Imposibilitados pues de sostener la acción en aquellas aguas poco profundas y turbulentas y previendo que un tiroteo de corto alcance podría afectar más sus naves, los comandantes españoles optaron por retornar a Valparaíso. Si bien la batalla acabó indecisamente y no hubo un resultado contundente, los aliados lo consideraron una victoria moral al haber rechazado enérgicamente el ataque de los españoles y haberlos forzado a dejar la batalla. En su primer examen de combate contra una potencia europea, los sudamericanos mostraron mucha determinación y sin duda dieron una lección de coraje. Los españoles, por su parte, comprendieron que sus adversarios iban en serio y que tenían una capacidad de respuesta que podía poner en peligro su aventura militar. En su informe a Méndez Nuñez, el comandante español Claudio Alvar González escribió:
“Los tiros más exactos y eficaces provinieron de las corbetas peruanas Unión y América”.
El comandante Méndez Nuñez, como su predecesor, había fracasado en sus esfuerzos de subyugar a los aliados. Los españoles no podían desembarcar ni ejecutar acciones terrestres y ahora se habían visto frustrados en su intento de comprometer a la escuadra aliada en combate a mar abierto. Las naves españolas quedaron así aisladas, escasas de suministros y sin esperanzas de victoria. Los arrogantes agresores se habían convertido en hombres desesperados que requerían de una acción espectacular para salvar su honor. En España, el gobierno y la prensa exigían medidas enérgicas. El resultado de Abtao había sido incomprensible para aquellos que creían que los sudamericanos eran un pueblo que a la sola presencia del más débil barco español serian presas del pánico e incapaces de ejecutar cualquier acción, ni aun para implorar misericordia.

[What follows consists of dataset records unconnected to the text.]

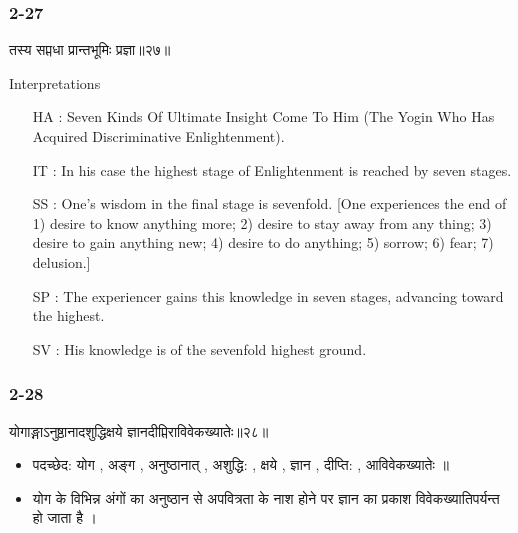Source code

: \begin{frame}[fragile]\frametitle{2-27}
\begin{sanskrit}
तस्य सप्तधा प्रान्तभूमिः प्रज्ञा॥२७॥
\end{sanskrit}

Interpretations
\begin{itemize}
\item [HA]: Seven Kinds Of Ultimate Insight Come To Him (The Yogin Who Has Acquired Discriminative Enlightenment).
\item [IT]: In his case the highest stage of Enlightenment is reached by seven stages.
\item [SS]: One’s wisdom in the final stage is sevenfold. [One experiences the end of 1) desire to know anything more; 2) desire to stay away from any thing; 3) desire to gain anything new; 4) desire to do anything; 5) sorrow; 6) fear; 7) delusion.]
\item [SP]: The experiencer gains this knowledge in seven stages, advancing toward the highest.
\item [SV]: His knowledge is of the sevenfold highest ground. 
\end{itemize}
	
\end{frame}

\begin{frame}[fragile]\frametitle{2-28}
\begin{sanskrit}
योगाङ्गाऽनुष्ठानादशुद्धिक्षये ज्ञानदीप्तिराविवेकख्यातेः॥२८॥
\end{sanskrit}

\begin{itemize}
\item पदच्छेद: योग , अङ्ग , अनुष्ठानात् , अशुद्धि: , क्षये , ज्ञान , दीप्ति: , आविवेकख्यातेः ॥
\item योग के विभिन्न अंगों का अनुष्ठान से अपवित्रता के नाश होने पर ज्ञान का प्रकाश विवेकख्यातिपर्यन्त हो जाता है ।
\end{itemize}
	
\end{frame}

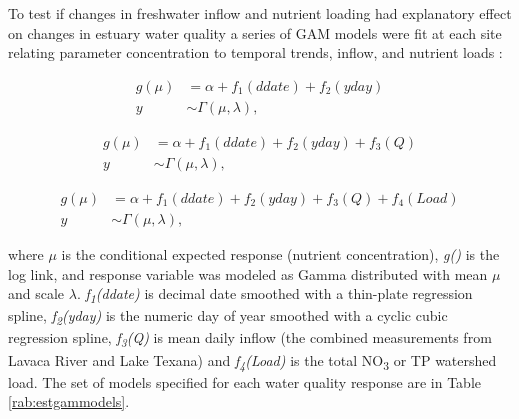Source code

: \documentclass[water,article,submit,oneauthor]{Definitions/mdpi}
\begin{document}
To test if changes in freshwater inflow and nutrient loading had
explanatory effect on changes in estuary water quality a series of GAM
models were fit at each site relating parameter concentration to
temporal trends, inflow, and nutrient loads
\citep{murphyNutrientImprovementsChesapeake2022}:

\begin{equation}\label{eq:5}
\begin{aligned}
g(\mu) &= \alpha + f_1(ddate) + f_2(yday) \\
y &\sim \Gamma(\mu,\lambda),
\end{aligned}
\end{equation}

\begin{equation}\label{eq:6}
\begin{aligned}
g(\mu) &= \alpha + f_1(ddate) + f_2(yday) + f_3(Q) \\
y &\sim \Gamma(\mu,\lambda),
\end{aligned}
\end{equation}

\begin{equation}\label{eq:7}
\begin{aligned}
g(\mu) &= \alpha + f_1(ddate) + f_2(yday) + f_3(Q) + f_4(Load) \\
y &\sim \Gamma(\mu,\lambda),
\end{aligned}
\end{equation}

where \(\mu\) is the conditional expected response (nutrient
concentration), \emph{g()} is the log link, and response variable was
modeled as Gamma distributed with mean \(\mu\) and scale \(\lambda\).
\emph{f\textsubscript{1}(ddate)} is decimal date smoothed with a
thin-plate regression spline, \emph{f\textsubscript{2}(yday)} is the
numeric day of year smoothed with a cyclic cubic regression spline,
\emph{f\textsubscript{3}(Q)} is mean daily inflow (the combined
measurements from Lavaca River and Lake Texana) and
\emph{f\textsubscript{4}(Load)} is the total NO\textsubscript{3} or TP
watershed load. The set of models specified for each water quality
response are in Table \ref{rab:estgammodels}.
\end{document}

Informado sobre el resultado de Abtao, Méndez Nuñez procedió al sur con la poderosa Numancia, la Resolución y la Reina Blanca para forzar un nuevo combate con los aliados, pero no tuvo éxito, ya que aquellos se habían desplazado a Huito, un apostadero de acceso mucho más difícil que el de Abtao. Por su parte, el 25 de marzo las corbetas peruanas Unión y América fueron enviadas al Estrecho de Magallanes para interceptar a la fragata española Almansa, que según fuentes de inteligencia había sido despachada por Madrid para reforzar a su escuadra en el Pacífico. Los peruanos permanecieron en el área cerca de un mes pero no lograron ubicarla. La Almansa recién arribaría a la costa occidental de Sudamérica a fines de abril. El gobierno chileno envió también al vapor Maipú al Estrecho de Magallanes para interceptar a los vapores españoles Odessa y Vascongada.
El resto de a flota aliada se mantuvo a la defensiva en el sur de Chile a la espera de la llegada de los blindados Huáscar e Independencia, destinados a convertirse en el factor que cambiaría el equilibrio de fuerzas. Ambas naves habían partido desde Brest el 26 de febrero, en la que sería una larga y difícil travesía, escoltadas por el vapor británico Thames, que transportaba carbón y otras provisiones. El 30 de marzo de 1866, frente a aguas brasileñas, los blindados peruanos causaron un nuevo revés a los españoles al interceptar a los bergantines peninsulares Dorotea y Paco. El primero fue destruido mientras que el segundo, de rápido andar, logró evadir la captura.